9. Likewise, the allegation about the Saturday exiting and return had never been something which featured prominently, although it was looked at by the Defendants' expert, who took readings on that day. There, therefore, was some time spent in the preparation of the Defendants' case which ultimately has turned out not to be of great value. But it is not very great. In fact, I think it is very small in the context of the time this case has taken, which ran, I think, into six days, apart from today when judgment has been handed down.
10. Both parties took time on issues which turned out not to assist the court or on matters where they lost. For the Claimant an application was made on the first day for evidence to be admitted, which I rejected. It is said that the Defendants took an unnecessary time cross-examining. I was generous to both sides so far as examining their own witnesses is concerned, but I do think that cross-examination on behalf of the Defendants, which quite clearly took a lot longer than cross-examination on behalf of the Claimant, did take longer than I reasonably would have expected, and there were occasions when matters were pursued which were no longer in issue. From time to time I nudged Mr Diggins about this.
11. Looked at in the round, it seems to me that, save for the time spent on preparation on the planning issue, it is six of one and half a dozen of the other in this case. Therefore, I propose to make an order that the costs will follow the event, save that the Claimants should be deprived of £7,500 of their costs, which seems to me will cover those preparatory matters which otherwise need not have been gone into.
12. I think it is better to do it that way than to do it by way of a percentage, because who knows what the costs will come to in this case. It seems to me that £7,500 would probably cover the extra time spent taking witness statements, or loss of use of those witnesses, and the extra time spent by the expert on matters which have turned out not to be matters of great importance in this case.

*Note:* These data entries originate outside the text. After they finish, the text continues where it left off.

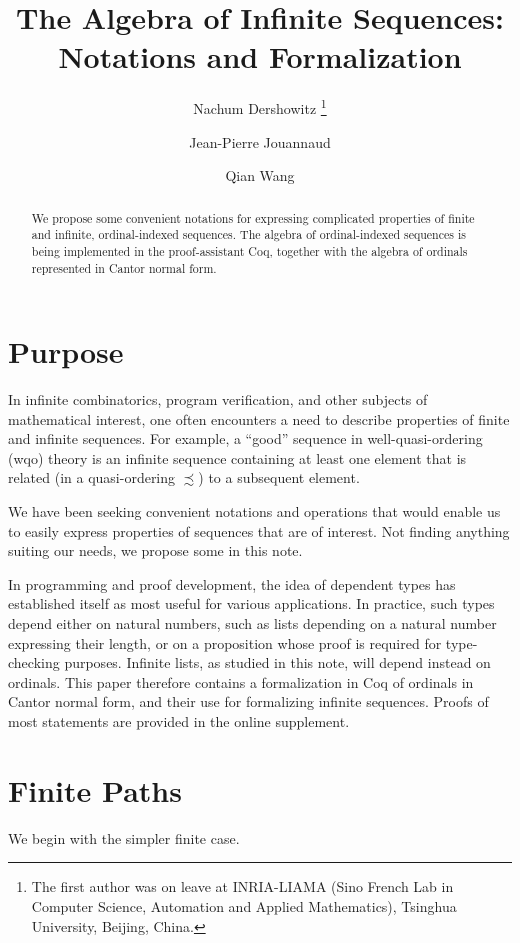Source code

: \documentclass{llncs}
\title{The Algebra of Infinite Sequences:\\ Notations and Formalization}
\author{Nachum Dershowitz\inst{1}%
\thanks{The first author was on leave at INRIA-LIAMA
             (Sino French Lab in Computer Science, Automation
             and Applied Mathematics), Tsinghua University, Beijing, China.}
\and Jean-Pierre Jouannaud\inst{2,3}
\and Qian Wang\inst{2}}
\institute{School of Computer Science, Tel Aviv University, Ramat Aviv, Israel 
\and
School of Software, Tsinghua University, Beijing, China
\and
LIX, \'Ecole Polytechnique, Palaiseau, France}
\begin{document}
\maketitle

\begin{abstract}
We propose some convenient notations for expressing complicated
properties of finite and infinite, ordinal-indexed sequences. The
algebra of ordinal-indexed sequences is being implemented in the
proof-assistant Coq, together with the algebra of ordinals represented
in Cantor normal form.
\end{abstract}

\section{Purpose}

In infinite combinatorics, program verification, and other subjects of
mathematical interest, one often encounters a need to describe
properties of finite and infinite sequences.  For example, a ``good''
sequence in well-quasi-ordering (wqo) theory is an infinite sequence
containing at least one element that is related (in a quasi-ordering
$\precsim$) to a subsequent element.

We have been seeking convenient notations and operations that would
enable us to easily express properties of sequences that are of
interest.  Not finding anything suiting our needs, we propose some in
this note. 

In programming and proof development, the idea of dependent types
has established itself as most useful for various applications. In
practice, such types depend either on natural numbers, such as lists
depending on a natural number expressing their length, or on a
proposition whose proof is required for type-checking
purposes. Infinite lists, as studied in this note, will depend instead
on ordinals. This paper therefore contains a formalization in Coq of
ordinals in Cantor normal form, and their use for formalizing infinite
sequences. 
Proofs of most statements are provided in the online supplement.

\section{Finite Paths}

We begin with the simpler finite case.

\end{document}

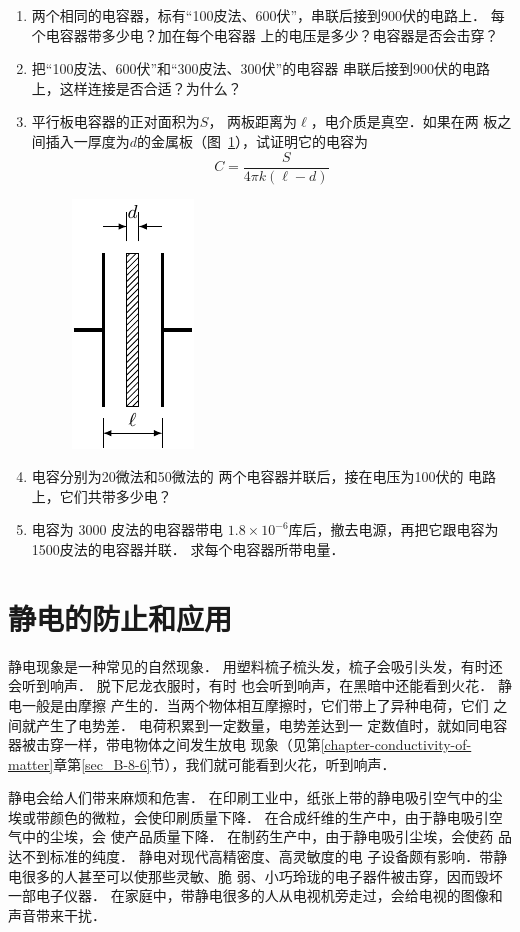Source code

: \begin{enumerate}
\item 两个相同的电容器，标有“100皮法、600伏”，串联后接到900伏的电路上．
每个电容器带多少电？加在每个电容器
上的电压是多少？电容器是否会击穿？
\item 把“100皮法、600伏”和“300皮法、300伏”的电容器
串联后接到900伏的电路上，这样连接是否合适？为什么？
\item 平行板电容器的正对面积为$S$，
两板距离为$\ell$，电介质是真空．如果在两
板之间插入一厚度为$d$的金属板（图~\ref{fig_B_6-42}），试证明它的电容为
\[C=\frac{S}{4\pi k(\ell-d)}\]
\begin{figure}[htbp]
    \centering
    \includegraphics{fig/B/6-42.pdf}
    \caption{}\label{fig_B_6-42}
\end{figure}
\item 电容分别为20微法和50微法的
两个电容器并联后，接在电压为100伏的
电路上，它们共带多少电？
\item 电容为 3000 皮法的电容器带电
$1.8\times10^{-6}$库后，撤去电源，再把它跟电容为1500皮法的电容器并联．
求每个电容器所带电量．
\end{enumerate}

\section{静电的防止和应用}
静电现象是一种常见的自然现象．
用塑料梳子梳头发，梳子会吸引头发，有时还会听到响声．
脱下尼龙衣服时，有时
也会听到响声，在黑暗中还能看到火花．
静电一般是由摩擦
产生的．当两个物体相互摩擦时，它们带上了异种电荷，它们
之间就产生了电势差．
电荷积累到一定数量，电势差达到一
定数值时，就如同电容器被击穿一样，带电物体之间发生放电
现象（见第\ref{chapter-conductivity-of-matter}章第\ref{sec_B-8-6}节），我们就可能看到火花，听到响声．

静电会给人们带来麻烦和危害．
在印刷工业中，纸张上带的静电吸引空气中的尘埃或带颜色的微粒，会使印刷质量下降．
在合成纤维的生产中，由于静电吸引空气中的尘埃，会
使产品质量下降．
在制药生产中，由于静电吸引尘埃，会使药
品达不到标准的纯度．
静电对现代高精密度、高灵敏度的电
子设备颇有影响．带静电很多的人甚至可以使那些灵敏、脆
弱、小巧玲珑的电子器件被击穿，因而毁坏一部电子仪器．
在家庭中，带静电很多的人从电视机旁走过，会给电视的图像和
声音带来干扰．

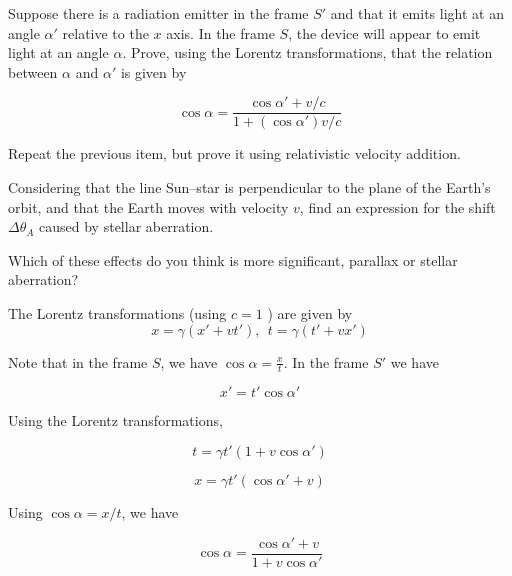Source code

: \documentclass[11pt]{article}
\begin{document}
\begin{pproblem}
\begin{alternativas}
        \item Suppose there is a radiation emitter in the frame \(S'\) and that it emits light at an angle \(\alpha'\) relative to the \(x\) axis. In the frame \(S\), the device will appear to emit light at an angle \(\alpha\). Prove, using the Lorentz transformations, that the relation between \(\alpha\) and \(\alpha'\) is given by
        
        \[\cos\alpha = \frac{\cos\alpha' + v/c}{1+(\cos\alpha') v/c}\]

        \item Repeat the previous item, but prove it using relativistic velocity addition.

        \item Considering that the line Sun--star is perpendicular to the plane of the Earth's orbit, and that the Earth moves with velocity \(v\), find an expression for the shift \(\Delta\theta_A\) caused by stellar aberration.
    
        \item Which of these effects do you think is more significant, parallax or stellar aberration?
    \end{alternativas}

    \begin{pssolution*}{}{}
        \begin{alternativas}
            \item %
            
            \item %
                
            \item The Lorentz transformations (using \(c=1\) ) are given by
            \[x = \gamma (x' + vt'), \ \ t = \gamma(t' + vx')\]

            \item Note that in the frame \(S\), we have \(\cos \alpha = \frac{x}{t}\). In the frame \(S'\) we have
            
            \[x' = t'\cos\alpha'\]

            Using the Lorentz transformations,

            \[t = \gamma t'(1+v\cos\alpha') \]

            \[x = \gamma t'(\cos\alpha'+ v)\]

            Using \(\cos\alpha = x/t\), we have

            \[\cos\alpha = \frac{\cos\alpha' + v}{1+ v\cos\alpha'}\]


\end{alternativas}
\end{pssolution*}
\end{pproblem}
\end{document}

13. Therefore, the claimants will have their costs save for £7,500 Those costs will be assessed, if not agreed.
14. There is an application for an interim payment on account of costs. Mr Hyam is seeking a total of £195,000. £125,000, he says, is approximately two-thirds of the sum claimed to date - this is a conditional fee case - and £70,000 towards the ATE premium due. The ATE premium liable to be paid is £97,000. Mr Diggins says, "Why should the Claimants have an interim payment towards payment of a sum to insurers ?" He would take a different stance if it concerned ordinary individuals. I do not think one can properly distinguish between ordinary individuals and insurers as simply as that. They have provided cover. They have to be paid. There is a liability to pay them, subject to taxation, and therefore I see no reason why an interim payment in principle, or part of it, should not go towards what will ultimately have to be paid to them. But I take the view too that costs should not exceed a reasonable proportion of sums likely to be awarded. I take the view that the appropriate sum here in total should be £130,000. Part of that - I will leave it to the Claimant's solicitors as to what it should be - should be towards the ATE premium. I am not going to hamstring them, because there may be some people who need money more than others. I am happy to leave that in their discretion.